COA Response to Bill 37
Dec 17, 2021 | Health, Housing, Reports, Statement
Building on the diverse experience, expertise, and perspective of our network, the COA provided the attached comments on Bill 37, An Act to enact Providing More Care, Protecting Seniors, and Building More Beds Act, 2021 that proposed revisions to two separate acts, the Fixing Long-Term Care Act, 2021, and Strengthening the Retirement Homes Act (RHA), 2010.
In our view, the Government has missed an opportunity to present a new vision for long-term care in Ontario and support real transformation in this sector. The proposed Act does not address the important issues of ownership, funding, and conditions of work, among others. The sections on care and services must be strengthened to ensure that the four (4) hours of direct care are a minimum care standard for each and every home rather than a target. The Council also strongly urges the Government to implement this care standard as soon as possible and not wait four more years.
See our Summary of Concerns on An Act to Enact the Fixing Long-Term Care (LTC) Act 2021.
The Strengthening the Retirement Homes Act has not had the attention needed to address changes in this sector. Due to the lack of sufficient time to examine the specific articles in the Act and to consult with other seniors and legislative experts, the COA strongly recommends that Ontarians be given more time to consult with the community and the government on the Strengthening the Retirement Homes Act, 2010. In particular, the Council is concerned with the changing care needs of residents living in retirement homes and ensuring that quality care standards are developed and implemented commensurate with protection provided in other care facilities.
This omnibus bill combines two different pieces of legislation that fall under two different Ministries. Bill 37 provides an opportunity to address and ensure coherence in addressing the similarities of the two Acts, in particular for care provided by both long-term care homes and retirement homes.
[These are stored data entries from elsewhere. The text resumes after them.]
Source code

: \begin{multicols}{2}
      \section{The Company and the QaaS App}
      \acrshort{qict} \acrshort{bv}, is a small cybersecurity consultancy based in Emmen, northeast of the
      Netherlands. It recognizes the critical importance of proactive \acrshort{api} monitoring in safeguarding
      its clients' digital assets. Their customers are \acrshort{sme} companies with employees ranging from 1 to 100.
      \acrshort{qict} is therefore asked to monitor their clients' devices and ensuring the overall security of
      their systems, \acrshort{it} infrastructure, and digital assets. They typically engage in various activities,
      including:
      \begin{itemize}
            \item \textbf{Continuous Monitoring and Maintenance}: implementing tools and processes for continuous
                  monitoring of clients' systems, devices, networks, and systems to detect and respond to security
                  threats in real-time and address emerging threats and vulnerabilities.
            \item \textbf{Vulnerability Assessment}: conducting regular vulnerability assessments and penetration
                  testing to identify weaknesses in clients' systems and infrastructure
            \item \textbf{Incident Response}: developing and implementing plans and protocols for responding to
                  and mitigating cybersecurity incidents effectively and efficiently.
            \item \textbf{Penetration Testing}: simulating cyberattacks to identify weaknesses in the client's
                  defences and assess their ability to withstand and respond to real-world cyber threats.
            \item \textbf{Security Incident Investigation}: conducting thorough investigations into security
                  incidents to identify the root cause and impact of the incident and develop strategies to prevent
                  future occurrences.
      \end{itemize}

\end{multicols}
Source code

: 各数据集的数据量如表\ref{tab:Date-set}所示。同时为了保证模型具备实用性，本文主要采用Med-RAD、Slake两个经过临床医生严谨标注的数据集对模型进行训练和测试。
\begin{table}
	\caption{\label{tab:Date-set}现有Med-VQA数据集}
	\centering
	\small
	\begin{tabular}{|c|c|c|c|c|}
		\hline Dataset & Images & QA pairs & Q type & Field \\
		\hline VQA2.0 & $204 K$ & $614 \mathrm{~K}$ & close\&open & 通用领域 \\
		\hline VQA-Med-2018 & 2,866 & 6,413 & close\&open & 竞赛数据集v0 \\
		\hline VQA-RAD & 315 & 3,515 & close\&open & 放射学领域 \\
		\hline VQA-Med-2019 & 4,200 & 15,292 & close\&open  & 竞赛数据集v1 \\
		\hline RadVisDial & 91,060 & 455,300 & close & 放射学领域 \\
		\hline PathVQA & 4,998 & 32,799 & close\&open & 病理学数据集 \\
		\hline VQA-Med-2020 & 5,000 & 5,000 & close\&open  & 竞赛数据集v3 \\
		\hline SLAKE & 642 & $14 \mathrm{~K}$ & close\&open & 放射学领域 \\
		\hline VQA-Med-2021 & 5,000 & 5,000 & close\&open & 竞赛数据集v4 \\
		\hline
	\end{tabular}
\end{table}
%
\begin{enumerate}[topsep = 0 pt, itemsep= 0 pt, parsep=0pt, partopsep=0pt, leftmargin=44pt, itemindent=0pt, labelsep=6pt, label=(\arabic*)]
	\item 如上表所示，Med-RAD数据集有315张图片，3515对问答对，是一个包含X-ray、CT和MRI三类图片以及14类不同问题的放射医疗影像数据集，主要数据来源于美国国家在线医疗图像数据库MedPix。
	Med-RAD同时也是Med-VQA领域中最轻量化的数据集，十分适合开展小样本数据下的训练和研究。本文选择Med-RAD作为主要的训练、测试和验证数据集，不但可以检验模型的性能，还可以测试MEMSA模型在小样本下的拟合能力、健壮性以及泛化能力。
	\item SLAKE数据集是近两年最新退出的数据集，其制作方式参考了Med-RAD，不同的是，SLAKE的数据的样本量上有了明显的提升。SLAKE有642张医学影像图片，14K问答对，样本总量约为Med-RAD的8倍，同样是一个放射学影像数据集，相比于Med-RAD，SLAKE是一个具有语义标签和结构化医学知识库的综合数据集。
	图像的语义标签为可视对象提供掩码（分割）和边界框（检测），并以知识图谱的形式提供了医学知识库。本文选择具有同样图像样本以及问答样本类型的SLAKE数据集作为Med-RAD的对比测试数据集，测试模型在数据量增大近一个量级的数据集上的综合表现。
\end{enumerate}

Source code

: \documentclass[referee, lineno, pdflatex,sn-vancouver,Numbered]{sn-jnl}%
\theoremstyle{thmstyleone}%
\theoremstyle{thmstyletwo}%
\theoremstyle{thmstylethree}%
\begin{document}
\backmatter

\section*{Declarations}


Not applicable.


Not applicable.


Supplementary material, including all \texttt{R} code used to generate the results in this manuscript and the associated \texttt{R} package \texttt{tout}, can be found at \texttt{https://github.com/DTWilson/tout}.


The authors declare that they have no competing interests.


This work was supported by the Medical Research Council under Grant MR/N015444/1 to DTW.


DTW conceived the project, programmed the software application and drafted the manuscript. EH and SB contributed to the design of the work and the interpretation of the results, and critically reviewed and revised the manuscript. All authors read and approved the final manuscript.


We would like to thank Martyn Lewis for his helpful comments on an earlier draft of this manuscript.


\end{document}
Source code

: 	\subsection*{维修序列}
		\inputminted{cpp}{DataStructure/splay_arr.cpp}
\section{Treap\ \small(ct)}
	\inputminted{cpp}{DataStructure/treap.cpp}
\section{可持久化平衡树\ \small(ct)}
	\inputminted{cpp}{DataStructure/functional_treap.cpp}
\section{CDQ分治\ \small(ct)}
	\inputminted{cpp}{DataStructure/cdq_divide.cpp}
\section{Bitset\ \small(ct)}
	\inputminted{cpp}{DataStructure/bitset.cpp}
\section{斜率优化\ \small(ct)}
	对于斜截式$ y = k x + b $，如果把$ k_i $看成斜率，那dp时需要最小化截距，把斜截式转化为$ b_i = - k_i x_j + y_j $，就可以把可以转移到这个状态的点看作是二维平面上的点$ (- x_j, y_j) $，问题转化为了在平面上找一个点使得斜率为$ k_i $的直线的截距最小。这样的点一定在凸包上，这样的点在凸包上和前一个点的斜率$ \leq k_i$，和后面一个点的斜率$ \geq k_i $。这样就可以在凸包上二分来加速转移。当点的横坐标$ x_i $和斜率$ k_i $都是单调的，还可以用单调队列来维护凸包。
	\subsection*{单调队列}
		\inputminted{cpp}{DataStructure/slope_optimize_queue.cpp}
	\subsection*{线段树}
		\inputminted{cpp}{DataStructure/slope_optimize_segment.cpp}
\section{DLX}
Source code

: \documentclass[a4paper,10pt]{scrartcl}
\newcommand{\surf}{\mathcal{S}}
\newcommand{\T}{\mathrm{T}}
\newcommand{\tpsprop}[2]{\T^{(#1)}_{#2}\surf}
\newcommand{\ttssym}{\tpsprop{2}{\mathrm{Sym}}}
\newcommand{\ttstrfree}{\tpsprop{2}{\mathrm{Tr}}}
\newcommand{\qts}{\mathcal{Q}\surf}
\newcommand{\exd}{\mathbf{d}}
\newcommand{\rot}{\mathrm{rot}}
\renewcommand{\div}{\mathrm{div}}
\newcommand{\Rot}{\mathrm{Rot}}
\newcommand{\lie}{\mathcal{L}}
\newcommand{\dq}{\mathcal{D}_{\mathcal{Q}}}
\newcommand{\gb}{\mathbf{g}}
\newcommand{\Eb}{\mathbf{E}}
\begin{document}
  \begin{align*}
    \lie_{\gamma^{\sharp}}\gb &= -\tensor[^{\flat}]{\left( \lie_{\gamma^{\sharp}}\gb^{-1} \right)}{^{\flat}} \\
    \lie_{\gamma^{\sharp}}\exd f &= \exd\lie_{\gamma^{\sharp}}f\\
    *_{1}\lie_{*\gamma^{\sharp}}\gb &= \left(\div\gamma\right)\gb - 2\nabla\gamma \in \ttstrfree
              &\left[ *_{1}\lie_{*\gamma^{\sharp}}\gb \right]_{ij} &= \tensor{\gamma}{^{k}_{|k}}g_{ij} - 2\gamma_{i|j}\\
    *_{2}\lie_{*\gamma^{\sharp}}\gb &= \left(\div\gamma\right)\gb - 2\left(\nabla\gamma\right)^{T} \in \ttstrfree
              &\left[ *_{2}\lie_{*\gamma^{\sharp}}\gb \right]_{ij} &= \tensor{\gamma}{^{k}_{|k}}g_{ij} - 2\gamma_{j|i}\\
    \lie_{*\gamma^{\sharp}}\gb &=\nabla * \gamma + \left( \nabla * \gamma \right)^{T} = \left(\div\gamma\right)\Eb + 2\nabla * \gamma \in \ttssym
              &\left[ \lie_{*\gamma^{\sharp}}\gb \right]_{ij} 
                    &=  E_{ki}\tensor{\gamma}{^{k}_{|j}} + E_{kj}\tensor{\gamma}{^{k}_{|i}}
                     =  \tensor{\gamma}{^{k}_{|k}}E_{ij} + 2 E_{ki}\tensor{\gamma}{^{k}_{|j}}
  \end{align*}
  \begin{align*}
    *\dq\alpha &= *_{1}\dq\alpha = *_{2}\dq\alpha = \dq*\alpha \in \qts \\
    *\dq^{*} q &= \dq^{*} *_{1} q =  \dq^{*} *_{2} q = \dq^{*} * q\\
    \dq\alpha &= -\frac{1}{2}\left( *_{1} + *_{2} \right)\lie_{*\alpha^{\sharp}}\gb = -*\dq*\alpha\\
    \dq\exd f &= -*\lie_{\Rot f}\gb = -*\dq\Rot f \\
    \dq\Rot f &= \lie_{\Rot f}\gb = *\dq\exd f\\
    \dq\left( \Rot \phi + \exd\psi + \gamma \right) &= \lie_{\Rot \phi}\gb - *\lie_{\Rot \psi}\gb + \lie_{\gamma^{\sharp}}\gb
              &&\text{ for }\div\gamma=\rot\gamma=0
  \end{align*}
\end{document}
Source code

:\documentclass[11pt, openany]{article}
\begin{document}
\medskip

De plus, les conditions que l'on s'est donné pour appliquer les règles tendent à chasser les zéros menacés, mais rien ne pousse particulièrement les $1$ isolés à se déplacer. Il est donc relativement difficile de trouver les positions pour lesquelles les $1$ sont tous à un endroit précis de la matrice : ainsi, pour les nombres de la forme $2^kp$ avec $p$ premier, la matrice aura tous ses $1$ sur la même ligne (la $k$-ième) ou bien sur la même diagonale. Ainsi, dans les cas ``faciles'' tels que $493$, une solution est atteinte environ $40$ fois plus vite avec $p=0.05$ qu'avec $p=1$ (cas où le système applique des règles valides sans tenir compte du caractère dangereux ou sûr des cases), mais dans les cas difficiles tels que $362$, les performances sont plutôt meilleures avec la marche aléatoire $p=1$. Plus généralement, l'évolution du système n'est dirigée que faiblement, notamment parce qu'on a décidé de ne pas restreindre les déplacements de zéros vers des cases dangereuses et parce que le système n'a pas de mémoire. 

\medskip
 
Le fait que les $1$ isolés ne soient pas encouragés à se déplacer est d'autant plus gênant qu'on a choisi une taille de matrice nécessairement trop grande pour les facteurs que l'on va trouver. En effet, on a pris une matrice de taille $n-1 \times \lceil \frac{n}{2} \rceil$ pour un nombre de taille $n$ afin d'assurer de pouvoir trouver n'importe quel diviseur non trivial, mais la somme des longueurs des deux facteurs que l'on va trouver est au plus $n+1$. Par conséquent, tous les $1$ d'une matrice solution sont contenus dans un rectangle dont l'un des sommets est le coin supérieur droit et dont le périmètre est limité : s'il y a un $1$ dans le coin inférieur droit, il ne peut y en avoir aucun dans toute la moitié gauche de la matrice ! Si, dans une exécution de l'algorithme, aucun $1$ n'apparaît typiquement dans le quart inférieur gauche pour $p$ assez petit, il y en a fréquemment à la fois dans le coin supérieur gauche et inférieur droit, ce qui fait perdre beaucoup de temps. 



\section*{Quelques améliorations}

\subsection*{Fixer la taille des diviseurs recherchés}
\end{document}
Beyond the similarities, the legal parameters defining a relationship between a tenant and landlord (as in the case of retirement homes) are very different than that of a resident and a care home (as in the case of long-term care (LTC)), and Bill 37 represents an opportunity to clarify those for Ontarians.
See our Summary of Concerns on An Act to Amend the Strengthening the Retirement Homes Act 2010.
Finally, the COA recommends this provincial government show leadership in Ontario by developing a comprehensive Older Adult Strategy that includes an independent advocate similar to other jurisdictions, such as British Columbia to ensure a strong and independent voice for older adults.